The amount of memory allocated for a container (e.g., the container
size) may be specified by the job that spawned the container's
task. The total amount of available memory for the data processing
cluster may limit the number of containers that can concurrently
execute tasks. For example, if the data processing cluster has 24
gigabytes (GB) of available memory in total, up to 12 mapper tasks
and/or reducer tasks can be concurrently executed (assuming each
task is run in a 2 GB container). It should be noted that an
improperly configured job may spawn tasks that request much more
memory than it uses. For example, a job that requests a 2 GB
container but only uses up to 800 MB of memory within the container
at any one point ties up an extra 1200 MB of the data processing
cluster's memory, which may potentially reduce the number of tasks
that the cluster can run concurrently.
[0025] In some embodiments, the cluster may receive jobs from
workflow manager 119. Workflow manager 119 (e.g., Azkaban) may
provide one or more tools that enable developers to create job
definitions (e.g., Azkaban jobs) using a programming language
(e.g., Java). Each job definition defines one or more processing
actions within the software framework. Additionally, a job
definition may be configured by its developer to execute multiple
times over a time period.
[0026] Here, an execution of a job definition may correspond to a
job (e.g., Hadoop job) that is submitted by the workflow manager to
job scheduler 122. Thus, a single job definition may be associated
with one or more jobs that have already executed in the cluster
and/or one or more jobs that are waiting to be executed in the
cluster. Additionally, a developer may further assemble multiple
job definitions into flows (e.g., Azkaban flows) in order to handle
job definitions that have various dependencies between each other.
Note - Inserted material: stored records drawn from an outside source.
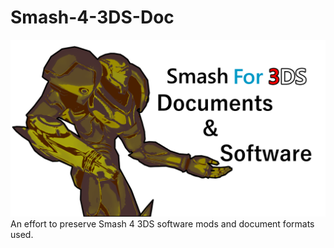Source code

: # Smash-4-3DS-Doc
![](https://raw.githubusercontent.com/smb123w64gb/Smash-4-3DS-Doc/main/GithubBanner.png)
An effort to preserve Smash 4 3DS software mods and document formats used.

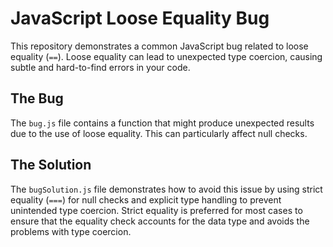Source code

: # JavaScript Loose Equality Bug

This repository demonstrates a common JavaScript bug related to loose equality (`==`). Loose equality can lead to unexpected type coercion, causing subtle and hard-to-find errors in your code.

## The Bug
The `bug.js` file contains a function that might produce unexpected results due to the use of loose equality.  This can particularly affect null checks.

## The Solution
The `bugSolution.js` file demonstrates how to avoid this issue by using strict equality (`===`) for null checks and explicit type handling to prevent unintended type coercion.  Strict equality is preferred for most cases to ensure that the equality check accounts for the data type and avoids the problems with type coercion.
For example, if a first job definition is dependent on the
execution of a second job definition, a developer may create a flow
that executes the second job definition and then the first job
definition in sequence.
[0027] Resource manager 124 assigns jobs and/or the tasks spawned
on behalf of the jobs to individual data nodes 128. Each data node
executes management logic (e.g., an application master, a node
manager) for scheduling and executing tasks. The resource manager
and/or individual data nodes may track the usage of resources
during execution of jobs/tasks (e.g., execution time, processor
time, memory, disk space, communication bandwidth). Resource
manager 124 may therefore be termed a Job Tracker because it tracks
the completion of jobs received at cluster 120 (e.g., from users,
clients), and individual data nodes may be termed Task Trackers for
their roles in tracking completion of their assigned tasks.
[0028] Job history server 126 may encompass one or more servers
that obtain, calculate, and/or store metadata pertaining to jobs
that have finished executing within cluster 120. This metadata may
be used to calculate inefficiency metrics for the finished
jobs.
[0029] Issue tracker 116 may correspond to project management
software that uses tickets to track issues and/or bugs (e.g.,
JIRA).
[0030] Job auditor 118 may include one or more servers that execute
processes for automatically detecting and/or addressing inefficient
jobs inside data processing cluster 120. Job auditor 118 may run
periodically (e.g., once a week). The job auditor is discussed in
further detail below with respect to FIGS. 2-5.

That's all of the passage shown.